« Et toi, Norbert, Quelle est ta passion ? » s’enquiert Séverine*, curieuse de savoir à quoi passe ses journées un jeune retraité (la scène se passe en 2010) .Et la question me laisse un peu perplexe : «Je n’ai pas une passion, j’ai plusieurs centres d’intérêt. En ce moment c’est plutôt la plomberie, mais il y a aussi la photo, la cuisine, l’oenologie, le blog du Clairon, le Qi Qong, les promenades avec le chien … » Il faut dire que Séverine, enseignante trentenaire, célibataire et sans enfant, plutôt avenante, a voué sa vie et son temps libre à la pratique et l’approfondissement de l’Aïkido. On la voit ainsi, pieds nus dans des sandales par tous les temps comme un moine guerrier, visiter tous les stages où souffle l’esprit du maître «o Sensei ». Sur le tatami, vétue d’un « hakama » – la jupe noire qui se rajoute au kimono- rapiécé qui indique l’ancienneté de sa vocation, elle choisit des partenaires qui lui permettent de faire écho à ses recherches personnelles, sans plus d’intérêt pour la personne qu’elle a en face d’elle. Et je ne doute pas que ses nuits soient habitées par des interrogations sur la dernière technique qu’elle a vu pratiquer par O Senseï.
Rien de tel chez le paisible retraité qui lui fait face et qui revendique son statut d‘«amateur», voire de « dilettante », deux qualificatifs très déconsidérés dans le monde d‘aujourd’hui. Quoi de pire, en effet, pour un Premier Ministre, voire un Président de la République d’être taxé dans la presse d ‘«amateurisme ». A l’inverse l’évocation du « professionnalisme » d’un grand médecin ou d’une star du show-business constitue le meilleur des éloges médiatiques.
Cette image de dilettante que je ne récuse pas, je ne l’ai pas toujours revendiquée, notamment dans les milieux de travail que j’ai fréquentés.

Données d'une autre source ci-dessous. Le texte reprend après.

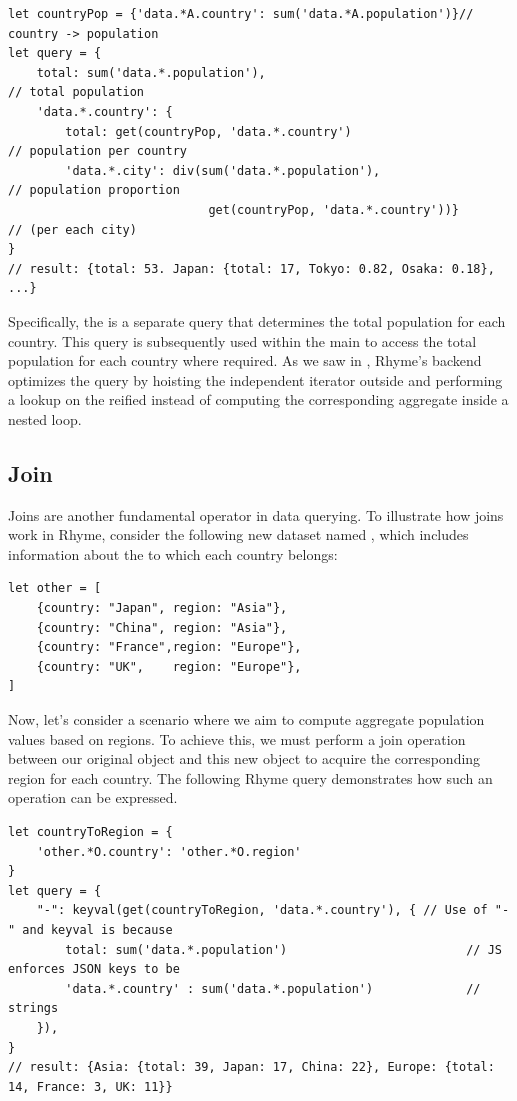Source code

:\documentclass[runningheads]{llncs}
\newcommand{\lang}{Rhyme}
\begin{document}
\begin{lstlisting}[style=JavaScript, columns=flexible, numbers=none]
let countryPop = {'data.*A.country': sum('data.*A.population')}// country -> population
let query = { 
    total: sum('data.*.population'),                                  // total population
    'data.*.country': {
        total: get(countryPop, 'data.*.country')                      // population per country
        'data.*.city': div(sum('data.*.population'),                  // population proportion
                            get(countryPop, 'data.*.country'))}       // (per each city)
}
// result: {total: 53. Japan: {total: 17, Tokyo: 0.82, Osaka: 0.18}, ...}
\end{lstlisting}

Specifically, the  is a separate query that determines the total
population for each country.
This query is subsequently used within the main  to access the
total population for each country where required.
As we saw in , \lang{}'s backend optimizes the
query by hoisting the independent  iterator outside and performing
a lookup on the reified  instead of computing the
corresponding aggregate inside a nested loop.

\subsection{Join}
Joins are another fundamental operator in data querying.
To illustrate how joins work in \lang{}, consider the following
new dataset named , which includes information about the
 to which each country belongs:

\begin{lstlisting}[style=JavaScript, columns=flexible]
let other = [
    {country: "Japan", region: "Asia"},
    {country: "China", region: "Asia"},
    {country: "France",region: "Europe"},
    {country: "UK",    region: "Europe"},
]
\end{lstlisting}

Now, let's consider a scenario where we aim to compute aggregate population
values based on regions.
To achieve this, we must perform a join operation between our original
 object and this new  object to acquire the
corresponding region for each country.
The following \lang{} query demonstrates how such an operation can be
expressed.

\begin{lstlisting}[style=JavaScript, columns=flexible]
let countryToRegion = {
    'other.*O.country': 'other.*O.region'
}
let query = {
    "-": keyval(get(countryToRegion, 'data.*.country'), { // Use of "-" and keyval is because
        total: sum('data.*.population')                         // JS enforces JSON keys to be
        'data.*.country' : sum('data.*.population')             // strings
    }),
}
// result: {Asia: {total: 39, Japan: 17, China: 22}, Europe: {total: 14, France: 3, UK: 11}}
\end{lstlisting}
\end{document}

Souvent je l’ai subie, sur la base d’un malentendu : Dans la plupart des organisations, les responsables ne conçoivent pas l’idée qu’on puisse faire son travail avec sérieux et compétence, en conservant sa liberté de jugement et une certaine distance par rapport aux objectifs affichés du service. C’est le règne des managers et des technocrates, un univers de pensée et de comportement « unidimensionnel », au sein duquel l’esprit critique ou les comportements antisystémiques sont progressivement bannis (L’homme unidimensionnel – Herbert Marcuse 1964). C’est pourtant bien de ce coté-là que je me retrouvais systématiquement, du coté des syndicalistes et des personnalités trop indépendantes pour espérer une carrière confortable et reconnue.

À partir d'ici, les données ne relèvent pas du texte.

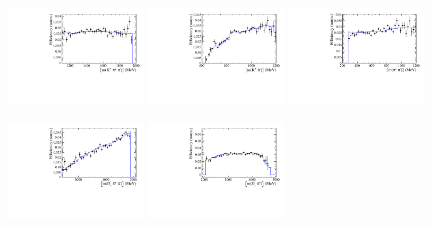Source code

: \begin{figure}[h]
\centering
\includegraphics[height=!,width=0.32\textwidth]{figs/AcceptancePhspBDT/eff_Kpipi.pdf}
\includegraphics[height=!,width=0.32\textwidth]{figs/AcceptancePhspBDT/eff_Kpi.pdf}
\includegraphics[height=!,width=0.32\textwidth]{figs/AcceptancePhspBDT/eff_pipi.pdf}

\includegraphics[height=!,width=0.32\textwidth]{figs/AcceptancePhspBDT/eff_Dspipi.pdf}
\includegraphics[height=!,width=0.32\textwidth]{figs/AcceptancePhspBDT/eff_Dspi.pdf}


\end{figure}
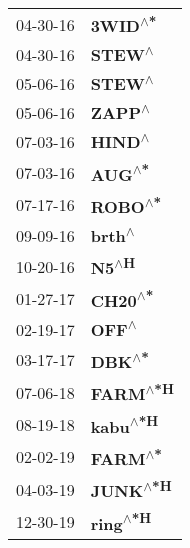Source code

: \begin{supertabular}{p{0.08\textwidth}p{0.2\textwidth}}
 04-30-16 &   \textbf{3WID\textsuperscript{$\wedge$*}} \\
 04-30-16 &    \textbf{STEW\textsuperscript{$\wedge$}} \\
 05-06-16 &    \textbf{STEW\textsuperscript{$\wedge$}} \\
 05-06-16 &    \textbf{ZAPP\textsuperscript{$\wedge$}} \\
 07-03-16 &    \textbf{HIND\textsuperscript{$\wedge$}} \\
 07-03-16 &    \textbf{AUG\textsuperscript{$\wedge$*}} \\
 07-17-16 &   \textbf{ROBO\textsuperscript{$\wedge$*}} \\
 09-09-16 &    \textbf{brth\textsuperscript{$\wedge$}} \\
 10-20-16 &     \textbf{N5\textsuperscript{$\wedge$H}} \\
 01-27-17 &   \textbf{CH20\textsuperscript{$\wedge$*}} \\
 02-19-17 &     \textbf{OFF\textsuperscript{$\wedge$}} \\
 03-17-17 &    \textbf{DBK\textsuperscript{$\wedge$*}} \\
 07-06-18 &  \textbf{FARM\textsuperscript{$\wedge$*H}} \\
 08-19-18 &  \textbf{kabu\textsuperscript{$\wedge$*H}} \\
 02-02-19 &   \textbf{FARM\textsuperscript{$\wedge$*}} \\
 04-03-19 &  \textbf{JUNK\textsuperscript{$\wedge$*H}} \\
 12-30-19 &  \textbf{ring\textsuperscript{$\wedge$*H}} \\
\end{supertabular}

Alors, la retraite venue, une fois les enjeux des situations professionnelles éloignés, je pensais pouvoir me consacrer dans la sérénité à des activités, individuelles ou collectives, débarrassées des impératifs de performance et de résultats. A l’expérience je constate que ce n’est vrai qu’en partie.
Jean Viard est sociologue, co-auteur de « La France des temps libre et des vacances » (éd. de L’Aube, novembre 2009), il a beaucoup travaillé sur les loisirs. Sur cette question du challenge, il dit :
« On vit dans une société obsédée par la performance, il faut être excellent au lit, au travail, à table. C’est une véritable idéologie.

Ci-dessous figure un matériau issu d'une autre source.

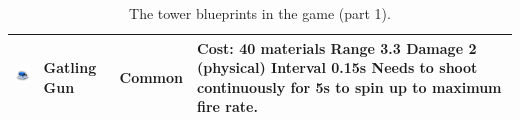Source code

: \begin{table}[H]
\begin{tabular}{m{15mm}m{20mm}lm{}}
        \includegraphics[height=15mm]{img/Icons/Towers/Gatling Gun.png}   & Gatling Gun   & Common          &
        \footnotesize{\textbf{Cost: 40 materials} \newline Range 3.3 \newline Damage 2 (physical) \newline Interval 0.15s \newline Needs to shoot continuously for 5s to spin up to maximum fire rate.}                                                                                                                                         \\
        \bottomrule
    \end{tabular}
    \caption{The tower blueprints in the game (part 1).}
    \label{tab:towers1}
\end{table}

Cette obsession envahit aussi le temps libre. Il y a une culture du stress du temps libre. Pourtant cuisiner, [ ce n’est pas forcément Masterchef ], c’est une façon de prendre le pouvoir sur le temps, sur son corps. »
Eh oui ! il faut le dire : dans les milieux associatifs, sportifs ou culturels, où sont massivement présents des retraités – qui n‘ont apparemment plus rien à prouver en termes de carrière, d’avantages ou d’honneurs- on retrouve pareillement la lutte pour les résultats, pour la reconnaissance personnelle auprès des milieux de spécialistes ou de pairs, voire même un positionnement dans un statut de « professionnel » expert.
Il n’est pas dans mon propos de dénigrer ici le souci de qualité que chacun peut apporter dans des activités qui lui tiennent à coeur. Les moyens existent maintenant pour que des amateurs voisinent l’excellence dans des domaines comme la cuisine, la photo, la vidéo, la musique, les arts plastiques … et même le bricolage, le bâtiment et d’autres domaines où les outils (informatiques, logiciels, électro-portatifs ou mécaniques) sont maintenant abordables par le grand public.
Mais de grâce, n’abandonnons pas l’heureux état de l’amateur, qui choisit ses actions pour le plaisir qu’il y trouve, qui produit plus pour le partage que pour le gain, sans cette obsession du résultat à tout prix qui empoisonne le milieu du travail en entreprise.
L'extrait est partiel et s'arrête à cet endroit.